§ PROMPT
Locate the line that contains "Event Hub Integration" in the entries below, then repeat it and every following line through the line that contains "Click on + icon", exactly, and no others.

[Document images with source code]
________

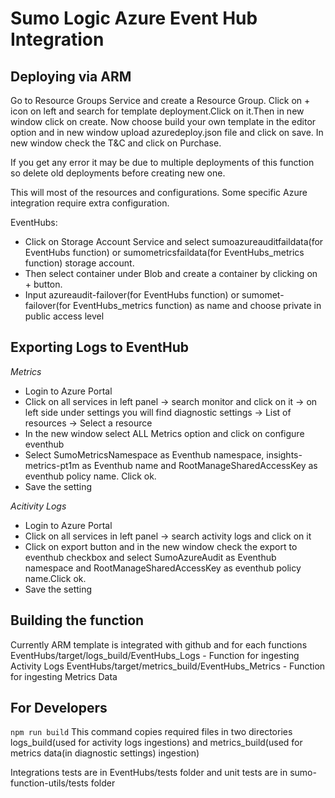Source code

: # Sumo Logic Azure Event Hub Integration

## Deploying via ARM
Go to Resource Groups Service and create a Resource Group.
Click on + icon on left and search for template deployment.Click on it.Then in new window click on create.
Now choose build your own template in the editor option and in new window upload azuredeploy.json file and click on save.
In new window check the T&C and click on Purchase.

If you get any error it may be due to multiple deployments of this function so delete old deployments before creating new one.

This will most of the resources and configurations. Some specific Azure integration require extra configuration.

EventHubs:
*  Click on Storage Account Service and select sumoazureauditfaildata(for EventHubs function) or sumometricsfaildata(for EventHubs_metrics function) storage account.
*  Then select container under Blob and create a container by clicking on + button.
*  Input azureaudit-failover(for EventHubs function) or sumomet-failover(for EventHubs_metrics function) as name and choose private in public access level

## Exporting Logs to EventHub
*Metrics*
* Login to Azure Portal
* Click on all services in left panel -> search monitor and click on it -> on left side under settings you will find diagnostic settings -> List of resources -> Select a resource
* In the new window select ALL Metrics option and click on configure eventhub
* Select SumoMetricsNamespace as Eventhub namespace, insights-metrics-pt1m as Eventhub name and  RootManageSharedAccessKey as eventhub policy name. Click ok.
* Save the setting

*Acitivity Logs*
* Login to Azure Portal
* Click on all services in left panel -> search activity logs and click on it
* Click on export button and in the new window check the export to eventhub checkbox and select SumoAzureAudit as Eventhub namespace and RootManageSharedAccessKey as eventhub policy name.Click ok.
* Save the setting


## Building the function
Currently ARM template is integrated with github and for each functions
EventHubs/target/logs_build/EventHubs_Logs - Function for ingesting Activity Logs
EventHubs/target/metrics_build/EventHubs_Metrics - Function for ingesting Metrics Data

## For Developers
`npm run build`
This command copies required files in two directories logs_build(used for activity logs ingestions) and metrics_build(used for metrics data(in diagnostic settings) ingestion)

Integrations tests are in EventHubs/tests folder and unit tests are in sumo-function-utils/tests folder

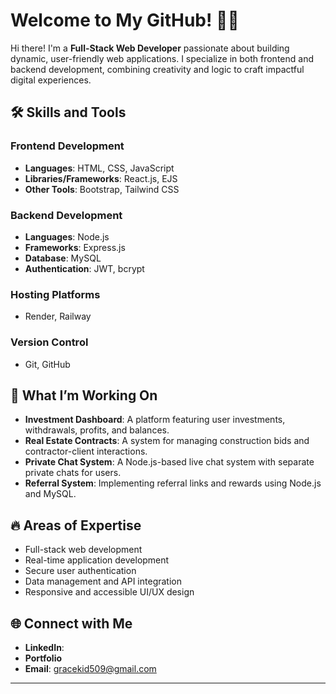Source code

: 
# Welcome to My GitHub! 👨‍💻

Hi there! I'm a **Full-Stack Web Developer** passionate about building dynamic, user-friendly web applications. I specialize in both frontend and backend development, combining creativity and logic to craft impactful digital experiences. 

## 🛠️ Skills and Tools 

### **Frontend Development**  
- **Languages**: HTML, CSS, JavaScript  
- **Libraries/Frameworks**: React.js, EJS  
- **Other Tools**: Bootstrap, Tailwind CSS  

### **Backend Development**  
- **Languages**: Node.js  
- **Frameworks**: Express.js  
- **Database**: MySQL  
- **Authentication**: JWT, bcrypt  

### **Hosting Platforms**  
- Render, Railway  

### **Version Control**  
- Git, GitHub  

## 🌟 What I’m Working On  
- **Investment Dashboard**: A platform featuring user investments, withdrawals, profits, and balances.  
- **Real Estate Contracts**: A system for managing construction bids and contractor-client interactions.  
- **Private Chat System**: A Node.js-based live chat system with separate private chats for users.  
- **Referral System**: Implementing referral links and rewards using Node.js and MySQL.

## 🔥 Areas of Expertise  
- Full-stack web development  
- Real-time application development  
- Secure user authentication  
- Data management and API integration  
- Responsive and accessible UI/UX design  

## 🌐 Connect with Me  
- **LinkedIn**: [](#)  
- **Portfolio**
- **Email**: gracekid509@gmail.com

---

________

§ RESULT
: # Sumo Logic Azure Event Hub Integration

## Deploying via ARM
Go to Resource Groups Service and create a Resource Group.
Click on + icon on left and search for template deployment.Click on it.Then in new window click on create.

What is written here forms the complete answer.